Task details | Copy out each line of the listing that has the word "超额完成" in it.
• • •
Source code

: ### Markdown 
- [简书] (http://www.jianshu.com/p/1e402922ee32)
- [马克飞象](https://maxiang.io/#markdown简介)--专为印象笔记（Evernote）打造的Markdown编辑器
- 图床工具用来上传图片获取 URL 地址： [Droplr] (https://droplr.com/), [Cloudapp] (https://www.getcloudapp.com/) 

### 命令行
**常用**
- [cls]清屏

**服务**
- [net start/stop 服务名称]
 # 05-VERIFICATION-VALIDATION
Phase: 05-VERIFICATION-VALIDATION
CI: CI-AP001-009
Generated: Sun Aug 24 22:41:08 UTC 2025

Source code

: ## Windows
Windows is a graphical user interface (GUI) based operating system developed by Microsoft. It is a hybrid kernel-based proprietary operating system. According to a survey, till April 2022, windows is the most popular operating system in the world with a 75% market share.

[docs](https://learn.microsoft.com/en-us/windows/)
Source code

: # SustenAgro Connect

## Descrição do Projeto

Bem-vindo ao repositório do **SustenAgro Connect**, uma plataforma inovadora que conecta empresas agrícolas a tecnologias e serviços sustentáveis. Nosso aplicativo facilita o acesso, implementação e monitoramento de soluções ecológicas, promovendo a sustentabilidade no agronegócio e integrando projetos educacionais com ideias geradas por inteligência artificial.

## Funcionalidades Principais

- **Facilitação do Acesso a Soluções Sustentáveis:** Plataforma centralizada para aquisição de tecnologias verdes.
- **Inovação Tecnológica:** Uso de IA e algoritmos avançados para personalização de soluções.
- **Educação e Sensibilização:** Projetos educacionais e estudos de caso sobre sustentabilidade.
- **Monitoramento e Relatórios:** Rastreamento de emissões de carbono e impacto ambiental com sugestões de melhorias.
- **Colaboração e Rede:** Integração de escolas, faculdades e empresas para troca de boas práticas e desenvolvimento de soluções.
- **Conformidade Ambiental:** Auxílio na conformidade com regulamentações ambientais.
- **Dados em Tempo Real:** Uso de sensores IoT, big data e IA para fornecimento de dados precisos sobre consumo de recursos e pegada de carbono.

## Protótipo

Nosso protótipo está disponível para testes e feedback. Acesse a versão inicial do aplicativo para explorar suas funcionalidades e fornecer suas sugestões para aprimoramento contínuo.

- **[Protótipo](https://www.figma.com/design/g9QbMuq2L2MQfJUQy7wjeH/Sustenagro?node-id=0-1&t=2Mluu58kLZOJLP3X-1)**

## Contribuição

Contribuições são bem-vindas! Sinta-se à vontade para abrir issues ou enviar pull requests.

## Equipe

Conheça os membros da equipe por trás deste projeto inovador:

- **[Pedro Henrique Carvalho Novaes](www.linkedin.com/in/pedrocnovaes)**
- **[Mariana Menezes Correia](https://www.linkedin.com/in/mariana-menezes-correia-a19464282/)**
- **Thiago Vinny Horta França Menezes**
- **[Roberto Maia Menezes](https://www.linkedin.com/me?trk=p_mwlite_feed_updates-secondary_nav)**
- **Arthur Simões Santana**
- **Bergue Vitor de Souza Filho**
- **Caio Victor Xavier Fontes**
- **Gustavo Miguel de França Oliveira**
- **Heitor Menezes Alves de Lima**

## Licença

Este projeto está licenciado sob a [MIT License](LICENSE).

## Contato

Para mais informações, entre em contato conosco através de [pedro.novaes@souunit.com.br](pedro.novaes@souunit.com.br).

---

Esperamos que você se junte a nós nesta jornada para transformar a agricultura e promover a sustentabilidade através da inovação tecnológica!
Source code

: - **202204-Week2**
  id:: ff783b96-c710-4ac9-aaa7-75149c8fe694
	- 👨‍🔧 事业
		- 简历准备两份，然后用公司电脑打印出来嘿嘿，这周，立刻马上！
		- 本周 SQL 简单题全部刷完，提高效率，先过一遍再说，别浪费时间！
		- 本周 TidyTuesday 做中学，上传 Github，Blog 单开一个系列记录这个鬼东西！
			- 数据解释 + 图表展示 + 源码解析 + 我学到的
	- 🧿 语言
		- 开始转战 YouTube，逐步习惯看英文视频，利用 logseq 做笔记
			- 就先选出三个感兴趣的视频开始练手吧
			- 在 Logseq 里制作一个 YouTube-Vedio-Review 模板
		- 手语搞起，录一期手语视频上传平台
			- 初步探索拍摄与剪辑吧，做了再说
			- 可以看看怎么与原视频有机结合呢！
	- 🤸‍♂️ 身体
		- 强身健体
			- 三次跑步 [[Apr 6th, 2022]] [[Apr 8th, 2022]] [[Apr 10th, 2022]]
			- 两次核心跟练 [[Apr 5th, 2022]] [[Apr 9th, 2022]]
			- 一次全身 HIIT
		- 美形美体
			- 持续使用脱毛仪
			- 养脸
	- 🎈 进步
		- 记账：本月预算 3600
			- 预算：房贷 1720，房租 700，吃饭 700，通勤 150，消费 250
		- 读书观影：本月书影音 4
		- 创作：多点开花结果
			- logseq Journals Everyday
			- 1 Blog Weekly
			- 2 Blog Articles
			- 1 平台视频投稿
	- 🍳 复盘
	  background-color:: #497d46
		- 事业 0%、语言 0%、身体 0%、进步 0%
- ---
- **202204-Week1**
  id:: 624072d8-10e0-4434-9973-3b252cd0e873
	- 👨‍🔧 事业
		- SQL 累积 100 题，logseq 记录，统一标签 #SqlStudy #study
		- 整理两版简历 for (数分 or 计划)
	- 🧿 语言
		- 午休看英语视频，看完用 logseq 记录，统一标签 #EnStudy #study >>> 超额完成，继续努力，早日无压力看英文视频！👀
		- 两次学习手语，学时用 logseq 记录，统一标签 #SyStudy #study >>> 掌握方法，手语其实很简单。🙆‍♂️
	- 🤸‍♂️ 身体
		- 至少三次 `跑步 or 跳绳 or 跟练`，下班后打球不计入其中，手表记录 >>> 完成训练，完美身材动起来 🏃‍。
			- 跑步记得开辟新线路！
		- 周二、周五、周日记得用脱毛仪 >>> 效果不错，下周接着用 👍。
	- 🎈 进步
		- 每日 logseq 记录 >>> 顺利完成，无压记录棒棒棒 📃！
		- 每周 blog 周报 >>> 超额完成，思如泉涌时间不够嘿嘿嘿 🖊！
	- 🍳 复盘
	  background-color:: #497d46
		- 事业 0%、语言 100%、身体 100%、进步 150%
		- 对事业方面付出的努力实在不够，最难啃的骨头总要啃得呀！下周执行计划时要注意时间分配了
• • •
Reply |
		- 午休看英语视频，看完用 logseq 记录，统一标签 #EnStudy #study >>> 超额完成，继续努力，早日无压力看英文视频！👀
		- 每周 blog 周报 >>> 超额完成，思如泉涌时间不够嘿嘿嘿 🖊！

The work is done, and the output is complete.